Saturday, November 23, 2013

Hospital Update

I've been in the hospital for 3 days now and the days are already starting to blend together. I am trying to pinpoint a date when I can go home, but of course the doctors and nurses don't know. So I continue bringing up my "guesses" and see if they agree with me haha. It would just be nice to have a date to look forward to. I'm very optimistic about the babies' health and feel everything will turn out okay. I find myself crying every day, mostly at night when I'm all alone, but I'm pretty sure the majority of tears are due to these stupid pregnancy hormones that really started messing with my emotions a week and a half ago. I FaceTime Kinsey and she visits me every day. She's been very happy having grandma take care of her, so I don't worry about her too much. Of course Eric and his mom have been great through all of this, bringing me whatever I may need from home.

By the way...
***HAPPY BIRTHDAY ERIC!! I LOVE YOU SO MUCH!!!!!!***

I guess before I get into further detail I should probably tell you that these little girls have names. First names at least :)

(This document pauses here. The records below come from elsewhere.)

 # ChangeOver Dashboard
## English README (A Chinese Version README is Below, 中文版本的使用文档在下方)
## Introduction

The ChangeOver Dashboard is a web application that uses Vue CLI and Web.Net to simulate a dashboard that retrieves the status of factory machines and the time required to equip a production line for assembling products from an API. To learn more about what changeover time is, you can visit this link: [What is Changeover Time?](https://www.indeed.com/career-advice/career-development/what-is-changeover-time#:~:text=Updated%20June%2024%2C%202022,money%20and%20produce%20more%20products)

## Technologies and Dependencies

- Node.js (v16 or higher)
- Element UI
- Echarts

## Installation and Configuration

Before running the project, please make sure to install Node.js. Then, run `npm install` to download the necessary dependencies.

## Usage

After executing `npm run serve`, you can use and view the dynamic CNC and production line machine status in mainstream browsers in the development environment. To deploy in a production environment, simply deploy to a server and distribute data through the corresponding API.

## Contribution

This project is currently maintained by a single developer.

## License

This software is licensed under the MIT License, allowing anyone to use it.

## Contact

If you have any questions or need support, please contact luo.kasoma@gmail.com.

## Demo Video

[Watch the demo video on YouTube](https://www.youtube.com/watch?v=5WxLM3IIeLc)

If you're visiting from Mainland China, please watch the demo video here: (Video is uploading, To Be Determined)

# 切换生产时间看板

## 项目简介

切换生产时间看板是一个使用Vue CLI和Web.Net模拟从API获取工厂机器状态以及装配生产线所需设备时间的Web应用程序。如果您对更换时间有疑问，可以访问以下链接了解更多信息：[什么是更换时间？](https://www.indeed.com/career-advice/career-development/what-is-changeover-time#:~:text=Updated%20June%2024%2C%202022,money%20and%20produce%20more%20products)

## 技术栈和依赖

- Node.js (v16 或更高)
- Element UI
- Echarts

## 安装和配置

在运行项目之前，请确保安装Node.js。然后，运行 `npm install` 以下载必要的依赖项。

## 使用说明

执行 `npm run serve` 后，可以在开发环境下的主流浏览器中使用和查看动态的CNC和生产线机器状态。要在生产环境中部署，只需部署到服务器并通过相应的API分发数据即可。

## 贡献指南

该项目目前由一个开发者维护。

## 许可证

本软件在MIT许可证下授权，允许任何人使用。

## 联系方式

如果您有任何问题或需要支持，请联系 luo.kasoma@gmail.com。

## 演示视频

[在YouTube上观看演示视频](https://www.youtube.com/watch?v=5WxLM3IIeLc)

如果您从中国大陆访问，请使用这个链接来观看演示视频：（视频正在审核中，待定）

Meet little Scarlett, currently weighing in at 1 lb 8 oz. She's still a little stinker always curled up low in my pelvis. Sometimes it makes it pretty difficult to keep the monitors on her heart rate. 
 And then we have baby Shayla. She's always on top of Scarlett with lots of room to roam. She currently weighs 1 lb 6 oz. 
 The first 2 days and nights I was strapped up to the monitors 24/7 to make sure Scarlett and Shayla were stable and I wasn't having any contractions. It was pretty miserable. Because I'm only 25 weeks they are still tiny and have room to move around. Hence, nurses were constantly in and out of my room adjusting the monitors to find the heart rates whenever the babies would swim. Any tiny movement I made would almost always cause the monitors to lose the heart rates. I felt like I was in a straight jacket always trying to remain completely still. That's one way to lose your sanity. I slept an average of 4 1/2 hours those nights and was not able to fall asleep during the day for naps. Needless to say, I was crying and texting Eric in the middle of the second night telling him how tired I was. I eventually passed out at 4 am. 
 The monitors are checking for dips in the heart rates since Scarlett's heart rate was low for quite a long time on Wednesday. There were a few dips the first couple days but it's improved a lot. THANKFULLY, yesterday I was taken off continuous monitoring and now I'm only strapped up for an hour every four hours. When it hits that hour mark I feel like my stomach is on fire with itchiness. I can't believe I lasted on continuous monitoring when I can barely get through an hour at a time now.  But the heart rates are looking great and I personally don't foresee any problems with them. 
 As for the fluid, they are going to re-check the levels next week, most likely on Wednesday. Checking any earlier would be pointless because they know the results would still be low. The doctor is hoping the ibuprofen I was on to lengthen my cervix is the cause for lack of fluid. Ibuprofen can affect babies' kidneys and cause them not to pee, therefore there is no fluid being recycled to protect them and the placenta. Unfortunately, even if the fluid results are good I am still stuck here. The doctor just said we need "time." Yup, that's all I have to work with. There's no guarantee that the lack of fluid was caused by the ibuprofen and if this is the case, they have no way of knowing the cause and can only monitor the babies. 
All the focus right now is on Scarlett and Shayla's health. They aren't concerned about my cervix at all. Apparently after 28 weeks they wouldn't care about what length it is anyway. So I'm REALLY hoping to get out of here when I'm 28 weeks. After talking to a nurse she thinks Christmas is a good goal. AHHHHH I hope not. I want to be able to do all the Christmas stuff with Kinsey like meeting Santa. *sigh* One day at a time, I suppose. 

4 comments:

Karrie said...

Aww Cindy I wish I could be there! I feel so helpless. Just know that we are praying for you and those sweet little babes, which by the way have the cutest names ever!

Karrie said...

Didnt mean to send that just yet..I can't even imagine being there all day so please call/text whenever!! At least you're able to catch up on all your shows! Haha love you all!!!

Karrie said...

Aww Cindy I wish I could be there! I feel so helpless. Just know that we are praying for you and those sweet little babes, which by the way have the cutest names ever!

Natalie said...

Like Karrie, I wish I could be there to help. I'm sure Becky can relate to the constant monitoring. That does sound hard. We are praying for you and those babies. I hope things will improve so you can go home soon. Love you!